What you are asked to do:
Set down all of the records exactly.

Entries provided:
>>

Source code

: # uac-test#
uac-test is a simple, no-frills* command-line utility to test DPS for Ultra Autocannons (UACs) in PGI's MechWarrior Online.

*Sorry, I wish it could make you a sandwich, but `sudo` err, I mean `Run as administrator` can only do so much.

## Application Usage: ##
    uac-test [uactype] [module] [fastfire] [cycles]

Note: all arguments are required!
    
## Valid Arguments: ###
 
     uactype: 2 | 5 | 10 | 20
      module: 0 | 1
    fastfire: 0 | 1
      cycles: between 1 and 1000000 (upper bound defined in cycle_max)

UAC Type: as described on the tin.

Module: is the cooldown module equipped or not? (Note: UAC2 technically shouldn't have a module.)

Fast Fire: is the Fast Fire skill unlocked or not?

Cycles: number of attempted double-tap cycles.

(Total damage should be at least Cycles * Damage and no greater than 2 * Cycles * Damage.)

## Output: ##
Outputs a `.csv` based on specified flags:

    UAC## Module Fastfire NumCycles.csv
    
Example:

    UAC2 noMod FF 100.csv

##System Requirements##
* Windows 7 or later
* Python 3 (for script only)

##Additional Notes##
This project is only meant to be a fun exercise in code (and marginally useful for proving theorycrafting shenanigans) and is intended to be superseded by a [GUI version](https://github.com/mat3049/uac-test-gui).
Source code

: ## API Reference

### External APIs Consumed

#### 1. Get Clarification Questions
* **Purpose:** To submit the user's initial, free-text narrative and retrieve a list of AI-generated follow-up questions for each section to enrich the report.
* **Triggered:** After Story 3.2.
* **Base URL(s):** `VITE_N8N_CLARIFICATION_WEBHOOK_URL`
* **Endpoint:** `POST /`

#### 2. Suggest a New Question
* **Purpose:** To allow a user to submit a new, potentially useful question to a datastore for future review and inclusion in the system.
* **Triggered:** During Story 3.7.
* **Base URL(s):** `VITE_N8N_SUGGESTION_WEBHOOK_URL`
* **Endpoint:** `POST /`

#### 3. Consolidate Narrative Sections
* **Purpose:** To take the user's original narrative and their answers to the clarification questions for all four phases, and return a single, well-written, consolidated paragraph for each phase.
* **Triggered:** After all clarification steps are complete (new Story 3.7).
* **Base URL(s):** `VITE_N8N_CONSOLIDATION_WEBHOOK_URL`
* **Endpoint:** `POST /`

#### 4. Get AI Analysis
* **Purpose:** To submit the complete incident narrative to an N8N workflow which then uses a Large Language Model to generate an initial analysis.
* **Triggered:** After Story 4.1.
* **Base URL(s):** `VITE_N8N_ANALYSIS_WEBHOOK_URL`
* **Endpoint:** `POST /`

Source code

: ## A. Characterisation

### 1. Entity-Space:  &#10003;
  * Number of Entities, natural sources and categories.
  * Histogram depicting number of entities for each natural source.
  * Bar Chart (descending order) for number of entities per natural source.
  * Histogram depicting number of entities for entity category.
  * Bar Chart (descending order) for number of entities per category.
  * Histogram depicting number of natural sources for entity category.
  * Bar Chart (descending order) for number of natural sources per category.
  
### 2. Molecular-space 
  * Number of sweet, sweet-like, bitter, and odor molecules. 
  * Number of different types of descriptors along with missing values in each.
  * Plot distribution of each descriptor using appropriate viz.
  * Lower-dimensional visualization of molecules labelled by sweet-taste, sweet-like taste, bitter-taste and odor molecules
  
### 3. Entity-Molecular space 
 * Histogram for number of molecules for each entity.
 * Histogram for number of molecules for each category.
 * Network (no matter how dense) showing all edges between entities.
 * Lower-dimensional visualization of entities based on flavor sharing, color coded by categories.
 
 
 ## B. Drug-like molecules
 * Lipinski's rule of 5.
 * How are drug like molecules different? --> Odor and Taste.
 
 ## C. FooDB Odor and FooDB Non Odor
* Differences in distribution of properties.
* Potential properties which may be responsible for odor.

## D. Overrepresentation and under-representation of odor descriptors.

<<

The completed task:
Source code

: # uac-test#
uac-test is a simple, no-frills* command-line utility to test DPS for Ultra Autocannons (UACs) in PGI's MechWarrior Online.

*Sorry, I wish it could make you a sandwich, but `sudo` err, I mean `Run as administrator` can only do so much.

## Application Usage: ##
    uac-test [uactype] [module] [fastfire] [cycles]

Note: all arguments are required!
    
## Valid Arguments: ###
 
     uactype: 2 | 5 | 10 | 20
      module: 0 | 1
    fastfire: 0 | 1
      cycles: between 1 and 1000000 (upper bound defined in cycle_max)

UAC Type: as described on the tin.

Module: is the cooldown module equipped or not? (Note: UAC2 technically shouldn't have a module.)

Fast Fire: is the Fast Fire skill unlocked or not?

Cycles: number of attempted double-tap cycles.

(Total damage should be at least Cycles * Damage and no greater than 2 * Cycles * Damage.)

## Output: ##
Outputs a `.csv` based on specified flags:

    UAC## Module Fastfire NumCycles.csv
    
Example:

    UAC2 noMod FF 100.csv

##System Requirements##
* Windows 7 or later
* Python 3 (for script only)

##Additional Notes##
This project is only meant to be a fun exercise in code (and marginally useful for proving theorycrafting shenanigans) and is intended to be superseded by a [GUI version](https://github.com/mat3049/uac-test-gui).
Source code

: ## API Reference

### External APIs Consumed

#### 1. Get Clarification Questions
* **Purpose:** To submit the user's initial, free-text narrative and retrieve a list of AI-generated follow-up questions for each section to enrich the report.
* **Triggered:** After Story 3.2.
* **Base URL(s):** `VITE_N8N_CLARIFICATION_WEBHOOK_URL`
* **Endpoint:** `POST /`

#### 2. Suggest a New Question
* **Purpose:** To allow a user to submit a new, potentially useful question to a datastore for future review and inclusion in the system.
* **Triggered:** During Story 3.7.
* **Base URL(s):** `VITE_N8N_SUGGESTION_WEBHOOK_URL`
* **Endpoint:** `POST /`

#### 3. Consolidate Narrative Sections
* **Purpose:** To take the user's original narrative and their answers to the clarification questions for all four phases, and return a single, well-written, consolidated paragraph for each phase.
* **Triggered:** After all clarification steps are complete (new Story 3.7).
* **Base URL(s):** `VITE_N8N_CONSOLIDATION_WEBHOOK_URL`
* **Endpoint:** `POST /`

#### 4. Get AI Analysis
* **Purpose:** To submit the complete incident narrative to an N8N workflow which then uses a Large Language Model to generate an initial analysis.
* **Triggered:** After Story 4.1.
* **Base URL(s):** `VITE_N8N_ANALYSIS_WEBHOOK_URL`
* **Endpoint:** `POST /`

Source code

: ## A. Characterisation

### 1. Entity-Space:  &#10003;
  * Number of Entities, natural sources and categories.
  * Histogram depicting number of entities for each natural source.
  * Bar Chart (descending order) for number of entities per natural source.
  * Histogram depicting number of entities for entity category.
  * Bar Chart (descending order) for number of entities per category.
  * Histogram depicting number of natural sources for entity category.
  * Bar Chart (descending order) for number of natural sources per category.
  
### 2. Molecular-space 
  * Number of sweet, sweet-like, bitter, and odor molecules. 
  * Number of different types of descriptors along with missing values in each.
  * Plot distribution of each descriptor using appropriate viz.
  * Lower-dimensional visualization of molecules labelled by sweet-taste, sweet-like taste, bitter-taste and odor molecules
  
### 3. Entity-Molecular space 
 * Histogram for number of molecules for each entity.
 * Histogram for number of molecules for each category.
 * Network (no matter how dense) showing all edges between entities.
 * Lower-dimensional visualization of entities based on flavor sharing, color coded by categories.
 
 
 ## B. Drug-like molecules
 * Lipinski's rule of 5.
 * How are drug like molecules different? --> Odor and Taste.
 
 ## C. FooDB Odor and FooDB Non Odor
* Differences in distribution of properties.
* Potential properties which may be responsible for odor.

## D. Overrepresentation and under-representation of odor descriptors.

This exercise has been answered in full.